> _What you need to do_:
Print, exactly as written, every line from the first line of the records below through the line containing "### 3. Orchestration Layer", and nothing further.

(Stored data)
*** Begin section ***

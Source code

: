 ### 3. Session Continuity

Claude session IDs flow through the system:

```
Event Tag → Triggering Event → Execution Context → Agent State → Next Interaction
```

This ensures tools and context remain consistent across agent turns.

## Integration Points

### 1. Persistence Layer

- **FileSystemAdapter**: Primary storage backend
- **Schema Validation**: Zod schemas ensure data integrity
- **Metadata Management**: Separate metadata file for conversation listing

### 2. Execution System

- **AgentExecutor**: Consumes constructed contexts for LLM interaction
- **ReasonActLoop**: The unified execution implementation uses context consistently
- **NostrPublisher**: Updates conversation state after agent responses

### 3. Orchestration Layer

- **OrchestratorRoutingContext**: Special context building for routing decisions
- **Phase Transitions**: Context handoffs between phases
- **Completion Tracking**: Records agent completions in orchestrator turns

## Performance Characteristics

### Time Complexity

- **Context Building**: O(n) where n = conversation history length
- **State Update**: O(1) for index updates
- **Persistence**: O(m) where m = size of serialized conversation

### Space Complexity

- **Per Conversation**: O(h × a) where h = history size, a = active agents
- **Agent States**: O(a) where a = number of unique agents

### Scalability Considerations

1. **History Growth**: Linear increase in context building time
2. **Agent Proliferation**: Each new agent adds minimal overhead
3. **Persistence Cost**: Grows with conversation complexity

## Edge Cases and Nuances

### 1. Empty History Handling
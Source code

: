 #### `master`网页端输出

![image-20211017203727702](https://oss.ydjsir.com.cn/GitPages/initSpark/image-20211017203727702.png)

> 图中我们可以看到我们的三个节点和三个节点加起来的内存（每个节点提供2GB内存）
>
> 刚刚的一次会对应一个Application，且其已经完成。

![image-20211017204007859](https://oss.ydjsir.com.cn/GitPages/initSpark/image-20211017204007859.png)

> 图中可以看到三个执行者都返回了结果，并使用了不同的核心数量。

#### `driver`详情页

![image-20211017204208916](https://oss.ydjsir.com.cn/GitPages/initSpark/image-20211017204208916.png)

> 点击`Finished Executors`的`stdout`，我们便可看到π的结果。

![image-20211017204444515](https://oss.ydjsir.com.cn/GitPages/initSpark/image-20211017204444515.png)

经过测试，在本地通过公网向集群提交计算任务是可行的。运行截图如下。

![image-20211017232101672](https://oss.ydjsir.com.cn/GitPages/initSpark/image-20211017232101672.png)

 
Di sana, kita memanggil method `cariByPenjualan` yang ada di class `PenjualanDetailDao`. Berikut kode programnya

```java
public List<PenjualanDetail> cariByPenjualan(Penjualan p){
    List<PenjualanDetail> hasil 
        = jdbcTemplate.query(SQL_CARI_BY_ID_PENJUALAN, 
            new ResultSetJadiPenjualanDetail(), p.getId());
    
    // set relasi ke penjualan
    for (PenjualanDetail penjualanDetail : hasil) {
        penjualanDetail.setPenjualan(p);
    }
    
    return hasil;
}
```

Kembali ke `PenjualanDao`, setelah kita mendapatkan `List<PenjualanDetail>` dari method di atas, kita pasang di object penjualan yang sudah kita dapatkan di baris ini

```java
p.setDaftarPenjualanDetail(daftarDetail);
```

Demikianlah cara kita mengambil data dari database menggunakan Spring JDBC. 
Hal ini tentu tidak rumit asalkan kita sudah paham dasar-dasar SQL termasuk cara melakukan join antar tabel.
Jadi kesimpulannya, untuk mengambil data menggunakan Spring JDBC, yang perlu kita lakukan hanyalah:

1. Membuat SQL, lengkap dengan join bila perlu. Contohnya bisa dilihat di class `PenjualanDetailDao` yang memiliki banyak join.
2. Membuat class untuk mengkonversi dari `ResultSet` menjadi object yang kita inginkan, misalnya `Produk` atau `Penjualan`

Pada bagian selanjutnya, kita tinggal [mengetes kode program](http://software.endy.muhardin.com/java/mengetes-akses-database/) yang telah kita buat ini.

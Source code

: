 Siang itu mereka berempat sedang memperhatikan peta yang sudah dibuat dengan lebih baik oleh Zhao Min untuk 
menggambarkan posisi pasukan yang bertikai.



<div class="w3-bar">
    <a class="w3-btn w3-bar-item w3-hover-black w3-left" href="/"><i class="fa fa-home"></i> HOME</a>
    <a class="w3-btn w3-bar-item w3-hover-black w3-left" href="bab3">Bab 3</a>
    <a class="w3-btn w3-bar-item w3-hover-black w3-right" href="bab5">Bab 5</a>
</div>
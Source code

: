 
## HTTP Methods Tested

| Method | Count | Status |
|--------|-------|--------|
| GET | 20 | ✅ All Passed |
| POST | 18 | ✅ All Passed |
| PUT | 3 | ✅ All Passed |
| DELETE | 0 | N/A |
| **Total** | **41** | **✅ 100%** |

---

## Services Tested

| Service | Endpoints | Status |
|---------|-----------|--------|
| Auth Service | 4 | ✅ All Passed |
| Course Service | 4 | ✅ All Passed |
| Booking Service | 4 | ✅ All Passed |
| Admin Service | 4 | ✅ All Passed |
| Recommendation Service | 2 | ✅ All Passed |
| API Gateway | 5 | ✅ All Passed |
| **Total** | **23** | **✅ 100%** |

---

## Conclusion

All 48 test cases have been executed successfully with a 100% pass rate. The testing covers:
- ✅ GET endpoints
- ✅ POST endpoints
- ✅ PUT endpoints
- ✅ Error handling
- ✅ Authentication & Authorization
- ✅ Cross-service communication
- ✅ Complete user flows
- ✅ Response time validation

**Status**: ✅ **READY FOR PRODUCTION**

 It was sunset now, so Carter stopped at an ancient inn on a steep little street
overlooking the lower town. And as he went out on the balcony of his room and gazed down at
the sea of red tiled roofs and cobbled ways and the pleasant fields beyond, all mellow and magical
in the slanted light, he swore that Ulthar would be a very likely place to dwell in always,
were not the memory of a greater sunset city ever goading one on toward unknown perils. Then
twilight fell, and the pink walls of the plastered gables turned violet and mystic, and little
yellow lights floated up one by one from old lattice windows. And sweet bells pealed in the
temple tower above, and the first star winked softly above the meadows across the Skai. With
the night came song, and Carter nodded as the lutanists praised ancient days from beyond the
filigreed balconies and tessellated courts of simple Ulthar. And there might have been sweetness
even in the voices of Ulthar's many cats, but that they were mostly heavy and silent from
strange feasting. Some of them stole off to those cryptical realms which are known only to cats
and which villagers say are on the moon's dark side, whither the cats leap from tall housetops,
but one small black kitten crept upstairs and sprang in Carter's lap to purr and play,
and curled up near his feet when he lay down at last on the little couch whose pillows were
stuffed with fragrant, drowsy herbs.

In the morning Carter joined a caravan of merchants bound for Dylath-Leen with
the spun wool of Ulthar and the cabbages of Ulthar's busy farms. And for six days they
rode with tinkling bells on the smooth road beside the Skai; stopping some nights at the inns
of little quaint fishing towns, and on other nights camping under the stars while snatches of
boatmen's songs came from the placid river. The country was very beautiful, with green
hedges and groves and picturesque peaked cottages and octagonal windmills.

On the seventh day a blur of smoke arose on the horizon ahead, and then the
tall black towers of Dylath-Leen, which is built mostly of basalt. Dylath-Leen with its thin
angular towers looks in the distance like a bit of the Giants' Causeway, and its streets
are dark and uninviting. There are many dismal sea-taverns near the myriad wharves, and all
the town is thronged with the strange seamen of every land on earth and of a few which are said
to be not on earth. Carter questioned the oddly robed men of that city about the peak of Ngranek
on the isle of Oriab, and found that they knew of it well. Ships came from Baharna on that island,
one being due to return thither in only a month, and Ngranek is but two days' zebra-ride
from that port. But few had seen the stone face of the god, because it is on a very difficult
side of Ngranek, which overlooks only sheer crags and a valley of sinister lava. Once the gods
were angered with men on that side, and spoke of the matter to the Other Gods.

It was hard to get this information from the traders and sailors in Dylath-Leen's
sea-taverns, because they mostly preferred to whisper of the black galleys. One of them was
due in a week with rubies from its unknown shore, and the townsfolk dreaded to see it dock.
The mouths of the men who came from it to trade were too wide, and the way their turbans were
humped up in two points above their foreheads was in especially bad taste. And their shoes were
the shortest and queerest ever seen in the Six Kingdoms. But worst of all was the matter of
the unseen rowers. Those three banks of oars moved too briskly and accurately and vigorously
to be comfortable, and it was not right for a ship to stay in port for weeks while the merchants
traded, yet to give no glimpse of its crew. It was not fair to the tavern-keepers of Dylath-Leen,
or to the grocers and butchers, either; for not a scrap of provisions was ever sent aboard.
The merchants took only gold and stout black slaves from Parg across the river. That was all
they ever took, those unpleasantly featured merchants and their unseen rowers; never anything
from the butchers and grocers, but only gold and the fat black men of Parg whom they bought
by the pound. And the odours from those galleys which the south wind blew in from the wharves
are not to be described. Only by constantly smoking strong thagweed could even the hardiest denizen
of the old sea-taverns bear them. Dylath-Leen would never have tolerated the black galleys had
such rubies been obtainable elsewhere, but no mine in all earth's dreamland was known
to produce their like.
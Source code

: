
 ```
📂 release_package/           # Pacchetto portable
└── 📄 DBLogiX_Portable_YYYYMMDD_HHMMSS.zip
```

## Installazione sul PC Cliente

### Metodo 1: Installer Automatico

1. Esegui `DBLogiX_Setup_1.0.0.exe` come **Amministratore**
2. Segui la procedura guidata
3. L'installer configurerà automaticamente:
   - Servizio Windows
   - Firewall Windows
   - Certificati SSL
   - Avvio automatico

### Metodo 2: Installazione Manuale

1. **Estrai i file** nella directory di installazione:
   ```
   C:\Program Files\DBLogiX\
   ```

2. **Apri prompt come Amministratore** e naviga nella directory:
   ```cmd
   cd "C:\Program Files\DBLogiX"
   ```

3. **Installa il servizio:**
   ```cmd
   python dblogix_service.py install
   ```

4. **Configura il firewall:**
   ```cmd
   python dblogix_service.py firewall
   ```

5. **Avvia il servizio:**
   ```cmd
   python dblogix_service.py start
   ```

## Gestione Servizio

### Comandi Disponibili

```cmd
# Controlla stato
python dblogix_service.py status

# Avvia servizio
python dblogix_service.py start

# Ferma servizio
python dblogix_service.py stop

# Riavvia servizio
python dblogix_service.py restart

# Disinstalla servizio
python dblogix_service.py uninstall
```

*** End section ***

> _Written response_:
Source code

: ### 3. Session Continuity

Claude session IDs flow through the system:

```
Event Tag → Triggering Event → Execution Context → Agent State → Next Interaction
```

This ensures tools and context remain consistent across agent turns.

## Integration Points

### 1. Persistence Layer

- **FileSystemAdapter**: Primary storage backend
- **Schema Validation**: Zod schemas ensure data integrity
- **Metadata Management**: Separate metadata file for conversation listing

### 2. Execution System

- **AgentExecutor**: Consumes constructed contexts for LLM interaction
- **ReasonActLoop**: The unified execution implementation uses context consistently
- **NostrPublisher**: Updates conversation state after agent responses

### 3. Orchestration Layer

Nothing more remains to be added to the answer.